I recently watched Disney’s version of Chicken Little, which was released as a short cartoon in 1943. At first I didn’t know when it was made but I knew there was something different about this one. Afterwards, I started looking into it and this version of Chicken Little is a pretty sinister version of the folk tale
I suspect that viewers in 1943 didn’t have much trouble finding the “hidden” message here: don’t listen to anti-American or anti-government propaganda, or the Nazis will win.
Apparently the original 1943 version of the film had the villian Foxey Loxey using a copy of Mein Kampf to plot against the farm animals. He easily used the book’s instructions to persuade and divide Chicken Little and his friends. Before long, the barn yard’s trusted leader Cocky Locky had been deserted and their protective roost abandoned. Frantic birds, led astray by herr fox’s cunning words, ran to his cave believing it would offer better shelter from doom and destruction. Unsurprisingly, the cave ended up being their grave as they were all swiftly eaten by the fox.
I’ve been reading conflicting reports, but it seems at some point Disney’s animators decided to change Foxey Loxey’s book to a more ambiguous title: “Psychology,” and altered the cartoon’s dialogue to take out all direct references to Mein Kampf and Nazis. I’m not sure if this change was at the last second before its original release, or later in the 1960s when it was re-released to a new generation of viewers. I wonder if this change was to make sure the cartoon would remain relevant and understandable to new generations of viewers in the future, or make it less scary to viewers. Either way, I think its message would have remained clear to its original 1943 audience.

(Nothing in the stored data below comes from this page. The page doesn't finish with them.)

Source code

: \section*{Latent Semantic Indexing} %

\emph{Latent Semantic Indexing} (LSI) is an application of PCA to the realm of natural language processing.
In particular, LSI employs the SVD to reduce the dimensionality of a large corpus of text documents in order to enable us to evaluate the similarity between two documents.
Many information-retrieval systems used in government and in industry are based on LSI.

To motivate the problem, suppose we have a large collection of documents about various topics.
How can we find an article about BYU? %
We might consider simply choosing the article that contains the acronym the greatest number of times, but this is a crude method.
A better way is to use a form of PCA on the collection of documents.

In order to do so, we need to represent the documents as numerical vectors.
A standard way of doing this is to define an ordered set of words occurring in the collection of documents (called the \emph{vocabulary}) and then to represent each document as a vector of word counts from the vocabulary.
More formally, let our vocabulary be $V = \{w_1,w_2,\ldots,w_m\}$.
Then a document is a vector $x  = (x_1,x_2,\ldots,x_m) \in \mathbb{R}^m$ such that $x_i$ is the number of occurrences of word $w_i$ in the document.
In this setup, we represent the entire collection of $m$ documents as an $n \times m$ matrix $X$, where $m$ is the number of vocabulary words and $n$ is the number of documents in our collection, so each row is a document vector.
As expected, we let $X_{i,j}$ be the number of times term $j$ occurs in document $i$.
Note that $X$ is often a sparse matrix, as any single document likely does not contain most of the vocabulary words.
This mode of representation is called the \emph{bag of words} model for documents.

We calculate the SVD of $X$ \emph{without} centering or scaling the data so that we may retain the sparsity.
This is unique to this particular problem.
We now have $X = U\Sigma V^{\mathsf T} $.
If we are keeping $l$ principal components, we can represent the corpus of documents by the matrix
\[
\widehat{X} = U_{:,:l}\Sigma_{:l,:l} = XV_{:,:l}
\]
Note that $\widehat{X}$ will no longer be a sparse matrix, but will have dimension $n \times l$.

Interestingly enough, the decision to change Mein Kampf to “Psychology” raises another point- the relationship between World War II era propaganda and psychology. At the time, German and American propagandists were both heavily influenced by advertisers and public relations experts, many of whom had backgrounds in psychology. The most famous public relations expert of the time, Edward Bernays, was actually the nephew of Sigmund Freud and knew how to use theories of psychology to get practical results. After many successful public relations campaigns for governments and businesses, Bernays wrote several books on the subject. Bernays later learned that Joseph Goebbels, the minister of Nazi propaganda, was using his ideas to strengthen the Third Reich. “They were using my books as the basis for a destructive campaign against the Jews of Germany. This shocked me, but I knew any human activity can be used for social purposes or misused for antisocial ones.” So in a way, Mein Kampf and “Psychology” were equally appropriate titles for Foxey Loxey’s book of destruction. What do you think? Which title fits better in the cartoon today?